In this case, we must ensure that any submitted change requests are as complete and accurate as possible, giving the CAB everything they need to properly evaluate our change—after all, if our change request is malformed or incomplete, it will be bounced back to us, increasing the time required for us to get into production and casting doubt on whether we actually understand the goals of the change management process.

We can almost certainly automate the creation of complete and accurate RFCs, populating the ticket with details of exactly what is to be changed. For instance, we could automatically create a ServiceNow change ticket with a link to the JIRA user story, along with the build manifests and test output from our deployment pipeline tool and links to the scripts that will be run and the dry run output of these commands.

Because our submitted changes will be manually evaluated by people, it is even more important that we describe the context of the change. This includes identifying why we are making the change (e.g., providing a link to the features, defects, or incidents), who is affected by the change, and what is going to be changed.

Our goal is to share the evidence and artifacts that give us confidence that the change will operate in production as designed. Although RFCs typically have free-form text fields, we should provide links to machine-readable data to enable others to integrate and process our data (e.g., links to JSON files).

In many toolchains, this can be done in a compliant and fully automated way by associating a ticket number with every commit in version control. When we release a new change, we can automatically collate the commits included in that change and then assemble an RFC by enumerating every ticket or bug that was completed or fixed as part of these changes.

Upon submission of our RFC, the relevant members of the CAB will review, process, and approve these changes as they would any other submitted change request. If all goes well, the change authorities will appreciate the thoroughness and detail of our submitted changes because we have allowed them to quickly validate the correctness of the information we’ve provided (e.g., viewing the links to artifacts from our deployment pipeline tools).
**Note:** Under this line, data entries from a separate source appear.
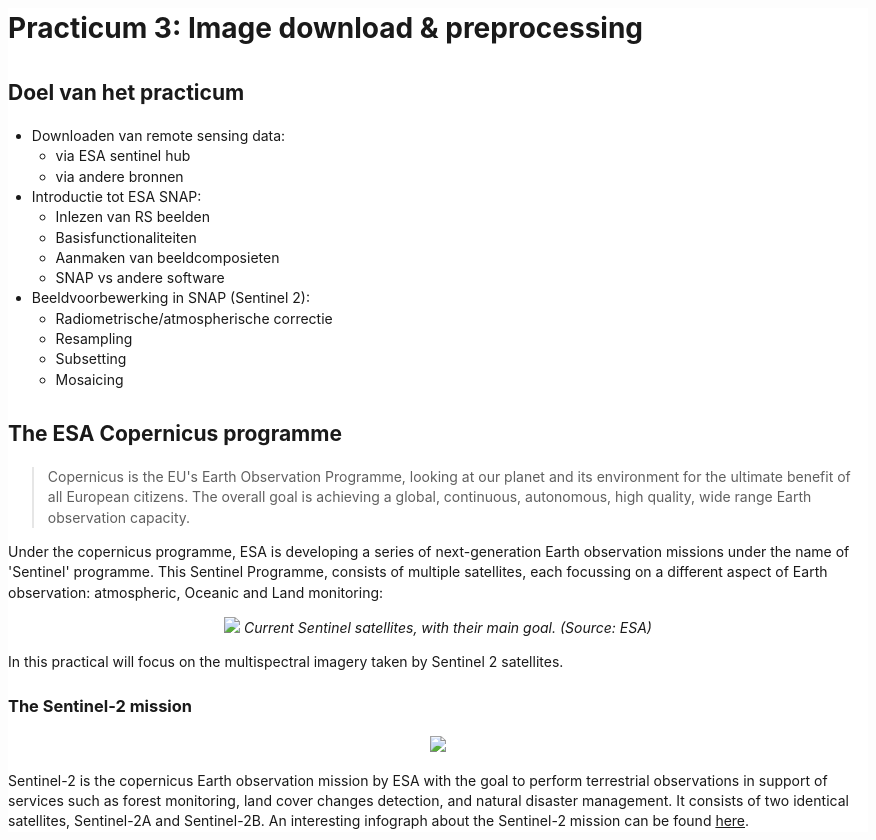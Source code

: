 # Practicum 3: Image download & preprocessing

## Doel van het practicum
 * Downloaden van remote sensing data: 
     - via ESA sentinel hub
     - via andere bronnen
 * Introductie tot ESA SNAP:
     - Inlezen van RS beelden
     - Basisfunctionaliteiten
     - Aanmaken van beeldcomposieten
     - SNAP vs andere software
 * Beeldvoorbewerking in SNAP (Sentinel 2):
     - Radiometrische/atmospherische correctie
     - Resampling
     - Subsetting
     - Mosaicing


## The ESA Copernicus programme

> Copernicus is the EU's Earth Observation Programme, looking at our planet and its environment for the ultimate benefit of all European citizens. The overall goal is achieving a global, continuous, autonomous, high quality, wide range Earth observation capacity. 

Under the copernicus programme, ESA is developing a series of next-generation Earth observation missions under the name of 'Sentinel' programme. This Sentinel Programme, consists of multiple satellites, each focussing on a different aspect of Earth observation: atmospheric, Oceanic and Land monitoring:

<p align="center">

<img src="/assets/images/P3/Sentinel_overview.jpg" width="650">
<em> Current Sentinel satellites, with their main goal. (Source: ESA) </em> 
</p>


In this practical will focus on the multispectral imagery taken by Sentinel 2 satellites. 

### The Sentinel-2 mission

<p align="center">
<img src="/assets/images/P3/Sentinel2.jpg" width="400">
</p>



Sentinel-2 is the copernicus Earth observation mission by ESA with the goal to perform terrestrial observations in support of services such as forest monitoring, land cover changes detection, and natural disaster management. It consists of two identical satellites, Sentinel-2A and Sentinel-2B. An interesting infograph about the Sentinel-2 mission can be found [here](https://sentinel.esa.int/documents/247904/4180891/Sentinel-2-infographic.pdf).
However, our goal should be to continually show an exemplary track record of successful changes, so we can eventually gain their agreement that our automated changes can be safely classified as standard changes.

CASE STUDY

Automated Infrastructure Changes as Standard Changes at Salesforce.com (2012)

Salesforce was founded in 2000 with the aim of making customer relationship management easily available and deliverable as a service. Salesforce’s offerings were widely adopted by the marketplace, leading to a successful IPO in 2004.3 By 2007, the company had over fifty-nine thousand enterprise customers, processing hundreds of millions of transactions per day, with an annual revenue of $497 million.4

However, around that same time, their ability to develop and release new functionality to their customers seemed to grind to a halt. In 2006, they had four major customer releases, but in 2007 they were only able to do one customer release despite having hired more engineers.5 The result was that the number of features delivered per team kept decreasing and the days between major releases kept increasing. And because the batch size of each release kept getting larger, the deployment outcomes also kept getting worse.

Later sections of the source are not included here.